====== Excerpted records ======
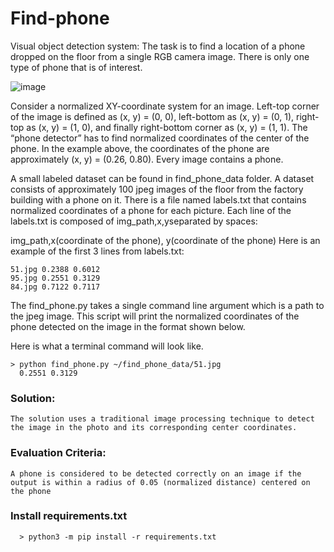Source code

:# Find-phone

Visual object detection system: The task is to find a location of a phone dropped on the floor from a single RGB camera image. There is only one type of phone that is of interest.

![image](https://user-images.githubusercontent.com/7854993/61386471-3a05c580-a869-11e9-8115-73c9fb4e7064.png)


Consider a normalized XY-coordinate system for an image. Left-top corner of the image is defined as (x, y) = (0, 0), left-bottom as (x, y) = (0, 1), right-top as (x, y) = (1, 0), and finally right-bottom corner as (x, y) = (1, 1). The “phone detector” has to find normalized coordinates of the center of the phone. In the example above, the coordinates of the phone are approximately (x, y) = (0.26, 0.80). Every image contains a phone.

A small labeled dataset can be found in find_phone_data folder. A dataset consists of approximately 100 jpeg images of the floor from the factory building with a phone on it. There is
a file named labels.txt that contains normalized coordinates of a phone for each picture.
Each line of the labels.txt is composed of img_path,x,yseparated by spaces:

img_path,x(coordinate of the phone), y(coordinate of the phone)
Here is an example of the first 3 lines from labels.txt:

    51.jpg 0.2388 0.6012
    95.jpg 0.2551 0.3129
    84.jpg 0.7122 0.7117
    
The find_phone.py takes a single command line argument which is a path to the jpeg image. This script will print the normalized coordinates of the phone detected on the image in the format shown below. 

Here is what a terminal command will look like. 

    > python find_phone.py ~/find_phone_data/51.jpg
      0.2551 0.3129
 
### Solution: 
    The solution uses a traditional image processing technique to detect the image in the photo and its corresponding center coordinates. 

### Evaluation Criteria: 
    A phone is considered to be detected correctly on an image if the output is within a radius of 0.05 (normalized distance) centered on the phone

### Install requirements.txt
      > python3 -m pip install -r requirements.txt

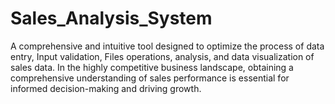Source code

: # Sales_Analysis_System
A comprehensive and intuitive tool designed to optimize the process of data entry, Input validation, Files operations, analysis, and data visualization of sales data. In the highly competitive business landscape, obtaining a comprehensive understanding of sales performance is essential for informed decision-making and driving growth.

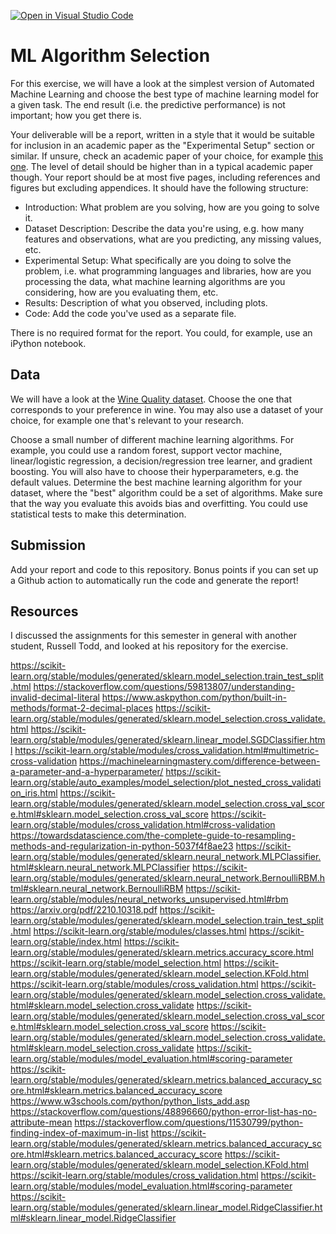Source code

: [![Open in Visual Studio Code](https://classroom.github.com/assets/open-in-vscode-718a45dd9cf7e7f842a935f5ebbe5719a5e09af4491e668f4dbf3b35d5cca122.svg)](https://classroom.github.com/online_ide?assignment_repo_id=11789042&assignment_repo_type=AssignmentRepo)
# ML Algorithm Selection

For this exercise, we will have a look at the simplest version of Automated
Machine Learning and choose the best type of machine learning model for a given
task. The end result (i.e. the predictive performance) is not important; how
you get there is.

Your deliverable will be a report, written in a style that it
would be suitable for inclusion in an academic paper as the "Experimental
Setup" section or similar. If unsure, check an academic paper of your choice,
for example [this one](https://www.eecs.uwyo.edu/~larsko/papers/pulatov_opening_2022-1.pdf). The
level of detail should be higher than in a typical academic paper though. Your
report should be at most five pages, including references and figures but
excluding appendices. It should have the following structure:
- Introduction: What problem are you solving, how are you going to solve it.
- Dataset Description: Describe the data you're using, e.g. how many features and observations, what are you predicting, any missing values, etc.
- Experimental Setup: What specifically are you doing to solve the problem, i.e. what programming languages and libraries, how are you processing the data, what machine learning algorithms are you considering, how are you evaluating them, etc.
- Results: Description of what you observed, including plots.
- Code: Add the code you've used as a separate file.

There is no required format for the report. You could, for example, use an
iPython notebook.

## Data

We will have a look at the [Wine Quality
dataset](https://archive-beta.ics.uci.edu/dataset/186/wine+quality). Choose the
one that corresponds to your preference in wine. You may also use a dataset of
your choice, for example one that's relevant to your research.

Choose a small number of different machine learning algorithms. For example, you
could use a random forest, support vector machine, linear/logistic regression, a
decision/regression tree learner, and gradient boosting. You will also have to
choose their hyperparameters, e.g. the default values. Determine the best
machine learning algorithm for your dataset, where the "best" algorithm could be
a set of algorithms. Make sure that the way you evaluate this avoids bias and
overfitting. You could use statistical tests to make this determination.

## Submission

Add your report and code to this repository. Bonus points if you can set up a
Github action to automatically run the code and generate the report!

## Resources

I discussed the assignments for this semester in general with another student, Russell Todd, and looked at his repository for the exercise.

https://scikit-learn.org/stable/modules/generated/sklearn.model_selection.train_test_split.html
https://stackoverflow.com/questions/59813807/understanding-invalid-decimal-literal
https://www.askpython.com/python/built-in-methods/format-2-decimal-places
https://scikit-learn.org/stable/modules/generated/sklearn.model_selection.cross_validate.html
https://scikit-learn.org/stable/modules/generated/sklearn.linear_model.SGDClassifier.html
https://scikit-learn.org/stable/modules/cross_validation.html#multimetric-cross-validation
https://machinelearningmastery.com/difference-between-a-parameter-and-a-hyperparameter/
https://scikit-learn.org/stable/auto_examples/model_selection/plot_nested_cross_validation_iris.html
https://scikit-learn.org/stable/modules/generated/sklearn.model_selection.cross_val_score.html#sklearn.model_selection.cross_val_score
https://scikit-learn.org/stable/modules/cross_validation.html#cross-validation
https://towardsdatascience.com/the-complete-guide-to-resampling-methods-and-regularization-in-python-5037f4f8ae23
https://scikit-learn.org/stable/modules/generated/sklearn.neural_network.MLPClassifier.html#sklearn.neural_network.MLPClassifier
https://scikit-learn.org/stable/modules/generated/sklearn.neural_network.BernoulliRBM.html#sklearn.neural_network.BernoulliRBM
https://scikit-learn.org/stable/modules/neural_networks_unsupervised.html#rbm
https://arxiv.org/pdf/2210.10318.pdf
https://scikit-learn.org/stable/modules/generated/sklearn.model_selection.train_test_split.html
https://scikit-learn.org/stable/modules/classes.html
https://scikit-learn.org/stable/index.html
https://scikit-learn.org/stable/modules/generated/sklearn.metrics.accuracy_score.html
https://scikit-learn.org/stable/model_selection.html
https://scikit-learn.org/stable/modules/generated/sklearn.model_selection.KFold.html
https://scikit-learn.org/stable/modules/cross_validation.html
https://scikit-learn.org/stable/modules/generated/sklearn.model_selection.cross_validate.html#sklearn.model_selection.cross_validate
https://scikit-learn.org/stable/modules/generated/sklearn.model_selection.cross_val_score.html#sklearn.model_selection.cross_val_score
https://scikit-learn.org/stable/modules/generated/sklearn.model_selection.cross_validate.html#sklearn.model_selection.cross_validate
https://scikit-learn.org/stable/modules/model_evaluation.html#scoring-parameter
https://scikit-learn.org/stable/modules/generated/sklearn.metrics.balanced_accuracy_score.html#sklearn.metrics.balanced_accuracy_score
https://www.w3schools.com/python/python_lists_add.asp
https://stackoverflow.com/questions/48896660/python-error-list-has-no-attribute-mean
https://stackoverflow.com/questions/11530799/python-finding-index-of-maximum-in-list
https://scikit-learn.org/stable/modules/generated/sklearn.metrics.balanced_accuracy_score.html#sklearn.metrics.balanced_accuracy_score
https://scikit-learn.org/stable/modules/generated/sklearn.model_selection.KFold.html
https://scikit-learn.org/stable/modules/cross_validation.html
https://scikit-learn.org/stable/modules/model_evaluation.html#scoring-parameter
https://scikit-learn.org/stable/modules/generated/sklearn.linear_model.RidgeClassifier.html#sklearn.linear_model.RidgeClassifier





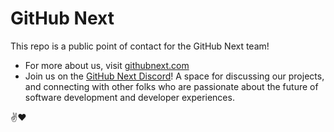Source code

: # GitHub Next

This repo is a public point of contact for the GitHub Next team!

- For more about us, visit [githubnext.com](https://githubnext.com)
- Join us on the [GitHub Next Discord](https://discord.gg/FeGshJZ2yy)! A space for discussing our projects, and connecting with other folks who are passionate about the future of software development and developer experiences.

✌️❤️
======
→ **Activity**:
With the pictures left out, output exactly the lines from the one with "https://www.w3schools.com/python/python_lists_add.asp" through the end of the listing above, both ends included.

→ **Task output**:
https://www.w3schools.com/python/python_lists_add.asp
https://stackoverflow.com/questions/48896660/python-error-list-has-no-attribute-mean
https://stackoverflow.com/questions/11530799/python-finding-index-of-maximum-in-list
https://scikit-learn.org/stable/modules/generated/sklearn.metrics.balanced_accuracy_score.html#sklearn.metrics.balanced_accuracy_score
https://scikit-learn.org/stable/modules/generated/sklearn.model_selection.KFold.html
https://scikit-learn.org/stable/modules/cross_validation.html
https://scikit-learn.org/stable/modules/model_evaluation.html#scoring-parameter
https://scikit-learn.org/stable/modules/generated/sklearn.linear_model.RidgeClassifier.html#sklearn.linear_model.RidgeClassifier





Source code

: # GitHub Next

This repo is a public point of contact for the GitHub Next team!

- For more about us, visit [githubnext.com](https://githubnext.com)
- Join us on the [GitHub Next Discord](https://discord.gg/FeGshJZ2yy)! A space for discussing our projects, and connecting with other folks who are passionate about the future of software development and developer experiences.

✌️❤️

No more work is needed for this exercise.